O MEDO E A CULPA REGEM AS NOSSAS VIDAS
Você já se deu conta de que vivemos com medo do futuro e culpa pelo passado? Por vezes deixamos passar uma boa oportunidade porque ficamos com medo de que não dê certo, e por causa desse medo o que íamos fazer já não dá certo mesmo, uma vez que não nos demos a chance de seguir em frente. Da mesma forma que temos medo do que irá acontecer, carregamos culpa pelo que fizemos no passando olhando a nossa vida sempre pelo retrovisor e não pelo pára-brisa. Estamos indo pra frente, mas com um medo terrível de acelerar e uma culpa dolorosa por aquilo que deixamos para trás. Isso traz complicações para a nossa vida amorosa, nossos relacionamentos profissionais e até mesmo para o quanto de dinheiro que vamos pedir ao mundo em troca do trabalho que realizamos.

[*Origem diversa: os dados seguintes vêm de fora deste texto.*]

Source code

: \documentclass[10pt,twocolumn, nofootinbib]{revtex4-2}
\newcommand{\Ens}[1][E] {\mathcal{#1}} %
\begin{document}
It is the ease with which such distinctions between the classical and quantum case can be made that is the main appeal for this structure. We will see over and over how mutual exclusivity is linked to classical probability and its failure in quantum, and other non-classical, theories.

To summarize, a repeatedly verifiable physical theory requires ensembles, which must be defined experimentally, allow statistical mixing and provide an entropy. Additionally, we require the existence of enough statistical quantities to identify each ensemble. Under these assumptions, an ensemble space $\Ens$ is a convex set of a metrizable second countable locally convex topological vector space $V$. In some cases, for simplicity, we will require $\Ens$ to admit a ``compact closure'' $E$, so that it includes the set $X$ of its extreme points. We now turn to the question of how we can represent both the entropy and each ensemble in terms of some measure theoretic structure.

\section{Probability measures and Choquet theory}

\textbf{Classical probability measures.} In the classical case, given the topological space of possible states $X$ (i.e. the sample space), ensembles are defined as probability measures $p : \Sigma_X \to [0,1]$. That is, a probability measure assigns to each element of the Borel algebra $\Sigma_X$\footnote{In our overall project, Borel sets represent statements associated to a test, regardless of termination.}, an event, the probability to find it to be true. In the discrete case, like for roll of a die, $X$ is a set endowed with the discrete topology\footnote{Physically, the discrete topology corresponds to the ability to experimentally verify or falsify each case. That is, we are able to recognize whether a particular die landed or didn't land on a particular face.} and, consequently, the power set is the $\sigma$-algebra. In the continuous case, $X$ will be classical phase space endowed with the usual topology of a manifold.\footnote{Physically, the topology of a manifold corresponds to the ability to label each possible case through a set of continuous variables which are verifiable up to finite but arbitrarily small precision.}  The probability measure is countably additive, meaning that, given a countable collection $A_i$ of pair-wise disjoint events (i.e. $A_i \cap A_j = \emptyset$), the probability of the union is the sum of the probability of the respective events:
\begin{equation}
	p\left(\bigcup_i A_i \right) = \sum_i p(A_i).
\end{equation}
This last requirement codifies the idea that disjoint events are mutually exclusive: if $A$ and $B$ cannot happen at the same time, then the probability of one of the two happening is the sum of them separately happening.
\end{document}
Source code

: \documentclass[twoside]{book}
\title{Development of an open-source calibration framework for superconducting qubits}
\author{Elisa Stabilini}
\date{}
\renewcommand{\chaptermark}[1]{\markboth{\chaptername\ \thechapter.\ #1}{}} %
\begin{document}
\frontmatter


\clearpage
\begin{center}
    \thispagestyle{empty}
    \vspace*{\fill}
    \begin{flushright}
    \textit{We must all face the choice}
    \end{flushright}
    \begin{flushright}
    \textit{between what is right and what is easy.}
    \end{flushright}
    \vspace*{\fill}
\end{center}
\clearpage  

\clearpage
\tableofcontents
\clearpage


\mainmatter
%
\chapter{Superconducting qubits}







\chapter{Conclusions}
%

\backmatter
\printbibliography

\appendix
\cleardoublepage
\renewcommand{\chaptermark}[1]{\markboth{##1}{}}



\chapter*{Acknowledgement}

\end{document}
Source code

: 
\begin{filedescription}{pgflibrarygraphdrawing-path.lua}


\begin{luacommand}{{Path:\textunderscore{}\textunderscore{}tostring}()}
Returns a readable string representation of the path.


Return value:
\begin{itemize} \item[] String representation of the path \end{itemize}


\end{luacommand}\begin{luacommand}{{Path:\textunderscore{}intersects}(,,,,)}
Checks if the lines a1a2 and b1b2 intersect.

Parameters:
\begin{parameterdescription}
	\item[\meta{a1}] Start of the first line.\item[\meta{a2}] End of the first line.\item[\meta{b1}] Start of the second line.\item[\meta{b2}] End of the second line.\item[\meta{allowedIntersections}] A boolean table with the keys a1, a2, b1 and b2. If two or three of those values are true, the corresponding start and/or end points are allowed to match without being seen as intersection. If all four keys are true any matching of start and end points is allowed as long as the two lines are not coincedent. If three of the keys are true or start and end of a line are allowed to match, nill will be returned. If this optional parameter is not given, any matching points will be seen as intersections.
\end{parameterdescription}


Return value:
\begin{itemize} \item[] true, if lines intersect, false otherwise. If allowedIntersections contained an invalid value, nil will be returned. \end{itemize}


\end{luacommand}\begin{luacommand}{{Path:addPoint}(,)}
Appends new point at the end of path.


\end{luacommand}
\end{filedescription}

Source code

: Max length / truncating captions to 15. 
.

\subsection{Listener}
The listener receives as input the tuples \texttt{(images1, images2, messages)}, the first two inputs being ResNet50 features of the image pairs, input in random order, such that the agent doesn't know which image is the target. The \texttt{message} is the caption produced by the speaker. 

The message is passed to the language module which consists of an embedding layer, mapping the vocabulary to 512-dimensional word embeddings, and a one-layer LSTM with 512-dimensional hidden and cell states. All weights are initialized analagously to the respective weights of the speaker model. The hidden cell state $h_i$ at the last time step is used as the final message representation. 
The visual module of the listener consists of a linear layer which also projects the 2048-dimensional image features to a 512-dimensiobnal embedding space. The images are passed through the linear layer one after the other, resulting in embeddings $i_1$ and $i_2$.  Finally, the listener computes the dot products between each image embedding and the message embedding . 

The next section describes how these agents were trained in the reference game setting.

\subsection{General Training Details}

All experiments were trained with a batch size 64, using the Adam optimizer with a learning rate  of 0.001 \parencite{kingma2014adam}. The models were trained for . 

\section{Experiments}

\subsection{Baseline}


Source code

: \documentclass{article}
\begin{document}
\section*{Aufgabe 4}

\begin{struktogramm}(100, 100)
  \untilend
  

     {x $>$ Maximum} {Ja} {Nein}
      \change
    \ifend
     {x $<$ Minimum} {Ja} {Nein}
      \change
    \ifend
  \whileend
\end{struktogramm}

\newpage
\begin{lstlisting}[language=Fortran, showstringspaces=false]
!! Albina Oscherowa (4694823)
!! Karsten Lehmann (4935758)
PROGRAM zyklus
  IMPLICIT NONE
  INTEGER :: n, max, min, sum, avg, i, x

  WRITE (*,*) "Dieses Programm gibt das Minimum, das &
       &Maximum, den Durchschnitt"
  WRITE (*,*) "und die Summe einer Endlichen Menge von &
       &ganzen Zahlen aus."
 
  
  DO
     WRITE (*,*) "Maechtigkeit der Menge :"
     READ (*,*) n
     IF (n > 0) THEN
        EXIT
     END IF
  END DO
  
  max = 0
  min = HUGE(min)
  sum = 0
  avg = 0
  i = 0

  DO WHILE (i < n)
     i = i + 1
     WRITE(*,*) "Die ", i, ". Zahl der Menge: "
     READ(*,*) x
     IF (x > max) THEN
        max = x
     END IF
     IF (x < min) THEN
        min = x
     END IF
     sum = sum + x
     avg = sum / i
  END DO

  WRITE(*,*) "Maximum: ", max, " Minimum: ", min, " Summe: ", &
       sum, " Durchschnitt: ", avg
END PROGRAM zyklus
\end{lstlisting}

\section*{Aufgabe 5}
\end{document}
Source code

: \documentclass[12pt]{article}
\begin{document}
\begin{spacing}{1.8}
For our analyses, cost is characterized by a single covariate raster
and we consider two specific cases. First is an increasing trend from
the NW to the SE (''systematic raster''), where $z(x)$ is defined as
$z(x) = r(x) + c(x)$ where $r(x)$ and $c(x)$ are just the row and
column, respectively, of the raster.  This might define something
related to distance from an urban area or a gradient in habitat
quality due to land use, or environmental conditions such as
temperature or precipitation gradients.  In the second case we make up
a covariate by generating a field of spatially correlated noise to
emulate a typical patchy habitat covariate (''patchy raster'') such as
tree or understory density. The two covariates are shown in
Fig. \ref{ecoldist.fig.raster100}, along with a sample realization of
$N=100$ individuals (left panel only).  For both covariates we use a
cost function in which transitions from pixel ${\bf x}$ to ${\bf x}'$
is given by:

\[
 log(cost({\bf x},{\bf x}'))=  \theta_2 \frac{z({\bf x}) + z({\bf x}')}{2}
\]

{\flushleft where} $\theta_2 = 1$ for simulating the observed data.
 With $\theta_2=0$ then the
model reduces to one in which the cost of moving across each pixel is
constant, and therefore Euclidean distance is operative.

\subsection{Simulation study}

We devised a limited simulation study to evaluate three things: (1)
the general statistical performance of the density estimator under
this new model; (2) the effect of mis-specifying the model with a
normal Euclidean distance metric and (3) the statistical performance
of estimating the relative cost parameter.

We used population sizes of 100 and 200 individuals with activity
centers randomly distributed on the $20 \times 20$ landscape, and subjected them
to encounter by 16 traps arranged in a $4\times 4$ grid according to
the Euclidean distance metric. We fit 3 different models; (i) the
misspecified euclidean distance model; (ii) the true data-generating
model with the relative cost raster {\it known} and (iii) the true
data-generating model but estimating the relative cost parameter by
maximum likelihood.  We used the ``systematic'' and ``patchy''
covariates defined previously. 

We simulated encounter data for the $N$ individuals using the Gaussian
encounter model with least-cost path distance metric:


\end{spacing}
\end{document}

AS QUEDAS SÃO SEMPRE DOLOROSAS
Quando eu era pequeno, caí inúmeras vezes. Certa vez fui subir em um tanque de lavar roupas daqueles antigos, que não eram fixados na parede, e eu caí no chão com o tanque em cima do meu peito ficando ali até que meus pais viessem me acudir. Noutra vez, brincando de cavalinho com barbantes, cordas e um pedaço de cabo de vassoura, caí feito um poste de cara no chão e fiquei com o rosto todo ensanguentado e cheio de marcas dessa queda por um longo tempo. E ainda teve uma vez que eu realmente pensei que era o Super Homem e subi no parapeito da janela da casa da minha vó e fui, mais uma vez, de cara no chão. As quedas em si, não me incomodavam. O que me incomodava mesmo é ver a cara de desespero, desânimo e desaprovação dos meus pais. Isso não era nada legal.
Com tantos traumas de queda que sofri na infância, carreguei em mim durante algum tempo, a culpa de já ter errado tantas vezes e dado desgosto aos meus pais que toda as vezes que pensava em fazer algo diferente sentia medo de ir em frente para não causar mais problemas aos meus pais. E ainda, toda vez que eu tentava algo diferente e aquilo dava errado, ouvia dentro da minha própria cabeça a voz deles dizendo o quanto eu era um mau filho. Este estudo terapêutico me levou a algumas conclusões.
A primeira delas é a de que para ser empreendedor, precisamos ter auto-estima suficiente para nos sustentarmos no presente sobre os nossos próprios pés sem esperar aprovação ou desaprovação das outras pessoas. Além disso, não ter inimigos dentro da sua cabeça, faz com que você se desapegue dos monstros e, por conseguinte, avalie melhor o seu trabalho ao mesmo tempo em que ele é avaliado pelos outros. E por último, que auto-estima não é se valorizar, mas é pura e simplesmente se amar da maneira que é aceitando todo o seu passado e também o seu futuro, agindo sempre no presente sem pensar se Fulano ou Ciclana estão gostando daquilo que você está fazendo. É se tornar importante para si mesmo e não para os outros.
COMO EQUILIBRAR A SUA AUTO-ESTIMA
Primeiro você deve admitir que as suas ações são resultado dos seus pensamentos, que as suas ações constroem seus hábitos e que estes hábitos construíram a personalidade que você tem. Com isto posto, podemos verificar que as más programações da nossa personalidade estão embutidas dentro do nosso pensamento. Ou seja, se mudarmos o pensamento, mudaremos nossas ações que mudarão nossos hábitos que mudarão a nossa personalidade. Se continuamos com pensamentos que desaprovam nossos passos, certamente, nossa personalidade futura será tão ruim ou pior que a que temos hoje. Como mudar então?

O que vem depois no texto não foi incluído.